All in all, I feel that I've fully tapped the middle Tennessee locale. Jack Daniel's distillery tour? Check. Four-wheeling with J.R.? Check. Hayride disturbed only by a sublime smattering of fireflies? Check. Firing a smorgasbord of various caliber weaponry on a friend's otherwise pastoral farm? Check. I'll miss the marvelous folks I've gotten to know in the last six years, and I cherish my memories here, but it's time for me to head back to the Northwest. I want temperate weather and fewer skeeters. More recycling on the curb and less Old Testament in the legislation. It'll be hard to put the combination of the Natchez Trace and my Nighthawk behind me, though.
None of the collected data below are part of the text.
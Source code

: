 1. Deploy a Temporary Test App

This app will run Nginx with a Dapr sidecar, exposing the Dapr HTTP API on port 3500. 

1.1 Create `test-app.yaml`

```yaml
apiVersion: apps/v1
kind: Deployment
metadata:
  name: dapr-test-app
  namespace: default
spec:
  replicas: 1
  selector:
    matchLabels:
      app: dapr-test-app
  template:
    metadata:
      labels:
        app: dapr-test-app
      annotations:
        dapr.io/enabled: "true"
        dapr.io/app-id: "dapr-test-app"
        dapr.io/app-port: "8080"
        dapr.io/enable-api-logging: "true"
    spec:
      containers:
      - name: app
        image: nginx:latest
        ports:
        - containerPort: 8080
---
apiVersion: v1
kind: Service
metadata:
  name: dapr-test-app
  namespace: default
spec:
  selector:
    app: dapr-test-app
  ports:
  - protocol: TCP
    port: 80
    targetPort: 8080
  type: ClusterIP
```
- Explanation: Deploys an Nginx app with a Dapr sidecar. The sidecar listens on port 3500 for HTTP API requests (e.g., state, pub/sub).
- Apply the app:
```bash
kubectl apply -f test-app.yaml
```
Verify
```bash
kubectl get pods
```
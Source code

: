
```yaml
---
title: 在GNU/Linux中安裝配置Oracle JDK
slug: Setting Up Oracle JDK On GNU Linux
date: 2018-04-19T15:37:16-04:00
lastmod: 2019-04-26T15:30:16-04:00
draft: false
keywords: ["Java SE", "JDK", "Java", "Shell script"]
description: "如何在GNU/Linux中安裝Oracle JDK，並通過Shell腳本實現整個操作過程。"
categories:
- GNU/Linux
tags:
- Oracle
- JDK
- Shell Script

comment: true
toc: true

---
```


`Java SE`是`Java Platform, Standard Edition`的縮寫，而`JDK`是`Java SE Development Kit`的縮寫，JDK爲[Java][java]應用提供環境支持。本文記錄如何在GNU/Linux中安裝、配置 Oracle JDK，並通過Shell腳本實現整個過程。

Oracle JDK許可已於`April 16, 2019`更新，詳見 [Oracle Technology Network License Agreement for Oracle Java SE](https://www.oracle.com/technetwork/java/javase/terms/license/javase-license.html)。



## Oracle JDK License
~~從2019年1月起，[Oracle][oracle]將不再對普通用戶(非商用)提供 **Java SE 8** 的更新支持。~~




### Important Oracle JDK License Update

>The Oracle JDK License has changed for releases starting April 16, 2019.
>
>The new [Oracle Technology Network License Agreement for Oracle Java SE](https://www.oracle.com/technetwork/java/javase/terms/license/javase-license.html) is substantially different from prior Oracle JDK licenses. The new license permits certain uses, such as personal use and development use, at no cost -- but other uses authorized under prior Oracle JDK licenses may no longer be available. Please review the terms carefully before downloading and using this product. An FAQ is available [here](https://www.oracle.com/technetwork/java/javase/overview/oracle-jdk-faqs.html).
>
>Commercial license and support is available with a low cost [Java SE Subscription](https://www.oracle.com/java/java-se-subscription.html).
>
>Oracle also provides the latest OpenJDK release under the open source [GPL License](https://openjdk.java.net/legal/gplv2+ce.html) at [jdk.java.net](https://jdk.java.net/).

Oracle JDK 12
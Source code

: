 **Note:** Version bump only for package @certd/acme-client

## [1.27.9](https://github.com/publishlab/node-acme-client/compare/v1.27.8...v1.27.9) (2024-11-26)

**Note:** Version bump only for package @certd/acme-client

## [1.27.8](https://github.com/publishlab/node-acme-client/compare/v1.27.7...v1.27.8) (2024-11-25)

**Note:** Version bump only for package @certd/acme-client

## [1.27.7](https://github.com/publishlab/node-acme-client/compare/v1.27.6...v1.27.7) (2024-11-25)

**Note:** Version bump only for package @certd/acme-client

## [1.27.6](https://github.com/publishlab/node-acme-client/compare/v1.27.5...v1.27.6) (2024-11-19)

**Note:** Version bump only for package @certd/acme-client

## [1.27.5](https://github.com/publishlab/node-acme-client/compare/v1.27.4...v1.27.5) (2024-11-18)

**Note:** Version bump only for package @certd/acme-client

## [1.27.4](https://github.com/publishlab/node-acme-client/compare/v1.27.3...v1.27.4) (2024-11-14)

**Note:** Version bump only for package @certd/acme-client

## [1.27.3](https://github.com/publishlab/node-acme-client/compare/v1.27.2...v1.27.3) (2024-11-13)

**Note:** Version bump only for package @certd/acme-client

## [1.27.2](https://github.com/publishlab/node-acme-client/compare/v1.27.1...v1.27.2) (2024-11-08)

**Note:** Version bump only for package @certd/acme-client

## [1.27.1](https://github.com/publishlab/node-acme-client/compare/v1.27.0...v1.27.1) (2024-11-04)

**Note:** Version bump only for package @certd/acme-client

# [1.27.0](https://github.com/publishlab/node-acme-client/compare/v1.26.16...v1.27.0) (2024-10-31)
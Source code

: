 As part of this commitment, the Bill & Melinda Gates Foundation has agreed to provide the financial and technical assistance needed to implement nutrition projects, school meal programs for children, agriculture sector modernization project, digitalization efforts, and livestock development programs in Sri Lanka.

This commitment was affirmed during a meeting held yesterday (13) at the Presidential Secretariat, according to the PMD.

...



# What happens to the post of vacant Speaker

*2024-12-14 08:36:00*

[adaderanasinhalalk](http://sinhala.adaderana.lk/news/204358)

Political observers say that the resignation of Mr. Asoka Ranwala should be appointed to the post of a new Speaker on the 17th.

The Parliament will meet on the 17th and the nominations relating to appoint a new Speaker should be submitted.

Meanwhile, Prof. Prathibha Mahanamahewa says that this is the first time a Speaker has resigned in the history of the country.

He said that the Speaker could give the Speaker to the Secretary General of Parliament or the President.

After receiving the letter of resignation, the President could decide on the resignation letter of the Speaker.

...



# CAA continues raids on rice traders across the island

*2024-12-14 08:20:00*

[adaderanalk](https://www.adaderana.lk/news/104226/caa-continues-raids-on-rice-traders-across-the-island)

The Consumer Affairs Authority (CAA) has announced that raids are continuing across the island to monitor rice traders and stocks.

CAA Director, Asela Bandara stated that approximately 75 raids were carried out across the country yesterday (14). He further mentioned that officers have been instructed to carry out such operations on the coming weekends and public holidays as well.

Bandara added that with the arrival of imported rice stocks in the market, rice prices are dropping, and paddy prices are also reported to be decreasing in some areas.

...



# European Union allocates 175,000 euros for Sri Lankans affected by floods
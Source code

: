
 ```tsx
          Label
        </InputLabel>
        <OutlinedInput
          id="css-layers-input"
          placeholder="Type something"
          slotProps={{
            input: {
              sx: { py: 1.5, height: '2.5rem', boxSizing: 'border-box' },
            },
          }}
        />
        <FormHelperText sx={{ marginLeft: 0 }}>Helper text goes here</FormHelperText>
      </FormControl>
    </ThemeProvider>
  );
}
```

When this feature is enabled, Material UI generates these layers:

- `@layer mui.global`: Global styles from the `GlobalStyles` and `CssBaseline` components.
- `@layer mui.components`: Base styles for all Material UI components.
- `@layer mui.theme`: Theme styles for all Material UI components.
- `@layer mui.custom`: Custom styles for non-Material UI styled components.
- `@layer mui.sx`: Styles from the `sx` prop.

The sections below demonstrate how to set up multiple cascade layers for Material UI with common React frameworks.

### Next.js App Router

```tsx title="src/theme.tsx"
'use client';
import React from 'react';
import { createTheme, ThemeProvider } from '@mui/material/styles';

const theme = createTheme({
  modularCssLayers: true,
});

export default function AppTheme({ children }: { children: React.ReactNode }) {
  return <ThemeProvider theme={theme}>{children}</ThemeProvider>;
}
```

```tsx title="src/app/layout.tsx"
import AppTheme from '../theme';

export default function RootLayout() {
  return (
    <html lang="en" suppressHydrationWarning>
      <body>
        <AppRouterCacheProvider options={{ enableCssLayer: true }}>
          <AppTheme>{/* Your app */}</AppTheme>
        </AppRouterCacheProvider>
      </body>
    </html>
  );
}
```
Shiny side up, rubber side down.

2003-07-19

I imagine that the least comfortable thing about travelling will not be hauling all my possessions about on my back. It won't be the tropical insects. The poisonous-is-par Australian fauna shouldn't be an issue. I'll be able to adjust to much lower hygiene standards. Hostel beds might not be the most comfortable, but my mattress here in Nashville is cheap too. No, the least comfortable thing about travelling will be typing in Qwerty.

2003-07-18

This weblog business is a telling microcosm of my one-step-forward-three-steps-back efforts to move from Nashville and migrate across the Pacific thusfar. Having erased the reminder to Create blog from my ToDo.txt, it's now apparent that I need to add reminders to:

    • Relearn HTML
    • Personalize blog template
    • Find ad-free webspace
    • Upgrade to blogger pro (if needed)

The tickets showed up yesterday. Kyle and I are scheduled to meet at and fly out of Seattle together on August 27. Destination: Oahu and my aunt Bobbee's abode. We're flying to Thailand on September 7, and scurrying about mainland Southeast Asia until we puddle jump to Bali via Singapore. That'll probably happen on October 18. If SARS doesn't get us, the extremists will. Failing that, we'll be in Perth on October 29. Looks as though there's a train that'll get us to the east coast. We're leaving Brisbane for Wellington, New Zealand on November 26. Mr. Flubacker tramps on home to Chicago December 30. Our rough estimate as we went over the tickets last night was that his birthday will last 42 hours. I'm sticking around kiwi country until February 22, 2004. Oddly, I don't get back to Portland until March 1. I think Fiji might be to blame.